Re: [PATCH 1/1] arm64: Accelerate Adler32 using arm64 SVE instructions.

Eric Biggers <ebiggers@xxxxxxxxxx> · Wed, 4 Nov 2020 09:57:42 -0800

On Tue, Nov 03, 2020 at 08:15:06PM +0800, l00374334 wrote:
> From: liqiang <liqiang64@xxxxxxxxxx>
> 
> 	In the libz library, the checksum algorithm adler32 usually occupies
> 	a relatively high hot spot, and the SVE instruction set can easily
> 	accelerate it, so that the performance of libz library will be
> 	significantly improved.
> 
> 	We can divides buf into blocks according to the bit width of SVE,
> 	and then uses vector registers to perform operations in units of blocks
> 	to achieve the purpose of acceleration.
> 
> 	On machines that support ARM64 sve instructions, this algorithm is
> 	about 3~4 times faster than the algorithm implemented in C language
> 	in libz. The wider the SVE instruction, the better the acceleration effect.
> 
> 	Measured on a Taishan 1951 machine that supports 256bit width SVE,
> 	below are the results of my measured random data of 1M and 10M:
> 
> 		[root@xxx adler32]# ./benchmark 1000000
> 		Libz alg: Time used:    608 us, 1644.7 Mb/s.
> 		SVE  alg: Time used:    166 us, 6024.1 Mb/s.
> 
> 		[root@xxx adler32]# ./benchmark 10000000
> 		Libz alg: Time used:   6484 us, 1542.3 Mb/s.
> 		SVE  alg: Time used:   2034 us, 4916.4 Mb/s.
> 
> 	The blocks can be of any size, so the algorithm can automatically adapt
> 	to SVE hardware with different bit widths without modifying the code.
> 
> 
> Signed-off-by: liqiang <liqiang64@xxxxxxxxxx>

Note that this patch does nothing to actually wire up the kernel's copy of libz
(lib/zlib_{deflate,inflate}/) to use this implementation of Adler32.  To do so,
libz would either need to be changed to use the shash API, or you'd need to
implement an adler32() function in lib/crypto/ that automatically uses an
accelerated implementation if available, and make libz call it.

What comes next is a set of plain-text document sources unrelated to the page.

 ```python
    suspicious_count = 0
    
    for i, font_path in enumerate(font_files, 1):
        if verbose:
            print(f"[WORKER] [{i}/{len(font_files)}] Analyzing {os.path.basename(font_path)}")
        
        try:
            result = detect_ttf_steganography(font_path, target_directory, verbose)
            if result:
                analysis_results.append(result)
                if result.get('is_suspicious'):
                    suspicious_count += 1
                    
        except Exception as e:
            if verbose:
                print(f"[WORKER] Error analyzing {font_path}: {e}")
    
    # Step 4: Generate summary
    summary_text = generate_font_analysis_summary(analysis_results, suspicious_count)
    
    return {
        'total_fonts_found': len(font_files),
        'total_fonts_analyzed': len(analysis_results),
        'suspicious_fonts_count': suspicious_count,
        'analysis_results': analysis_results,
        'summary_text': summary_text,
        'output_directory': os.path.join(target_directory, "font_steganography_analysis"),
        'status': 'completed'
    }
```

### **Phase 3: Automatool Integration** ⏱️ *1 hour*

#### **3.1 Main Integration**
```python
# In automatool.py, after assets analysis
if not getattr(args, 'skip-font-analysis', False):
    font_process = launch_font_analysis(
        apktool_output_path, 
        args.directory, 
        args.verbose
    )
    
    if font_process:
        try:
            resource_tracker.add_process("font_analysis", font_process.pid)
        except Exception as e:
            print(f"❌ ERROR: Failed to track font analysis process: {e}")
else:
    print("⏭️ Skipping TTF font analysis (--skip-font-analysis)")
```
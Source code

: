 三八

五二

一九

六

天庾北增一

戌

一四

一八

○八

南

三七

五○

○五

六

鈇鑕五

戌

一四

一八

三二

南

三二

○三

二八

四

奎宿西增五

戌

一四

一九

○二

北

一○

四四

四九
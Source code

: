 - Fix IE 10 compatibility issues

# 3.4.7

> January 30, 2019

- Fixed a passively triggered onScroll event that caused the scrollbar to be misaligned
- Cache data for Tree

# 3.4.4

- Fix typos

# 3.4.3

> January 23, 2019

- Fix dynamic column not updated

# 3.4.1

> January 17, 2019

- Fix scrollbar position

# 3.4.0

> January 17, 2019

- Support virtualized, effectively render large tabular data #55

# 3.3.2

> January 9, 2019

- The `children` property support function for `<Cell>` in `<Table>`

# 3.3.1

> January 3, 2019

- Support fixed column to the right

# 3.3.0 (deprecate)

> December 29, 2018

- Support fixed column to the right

Also, in either case a C implementation would be required too.  There can't be
just an architecture-specific implementation.

Also as others have pointed out, there's probably not much point in having a SVE
implementation of Adler32 when there isn't even a NEON implementation yet.  It's
not too hard to implement Adler32 using NEON, and there are already several
permissively-licensed NEON implementations out there that could be used as a
reference, e.g. my implementation using NEON instrinsics here:
https://github.com/ebiggers/libdeflate/blob/v1.6/lib/arm/adler32_impl.h

- Eric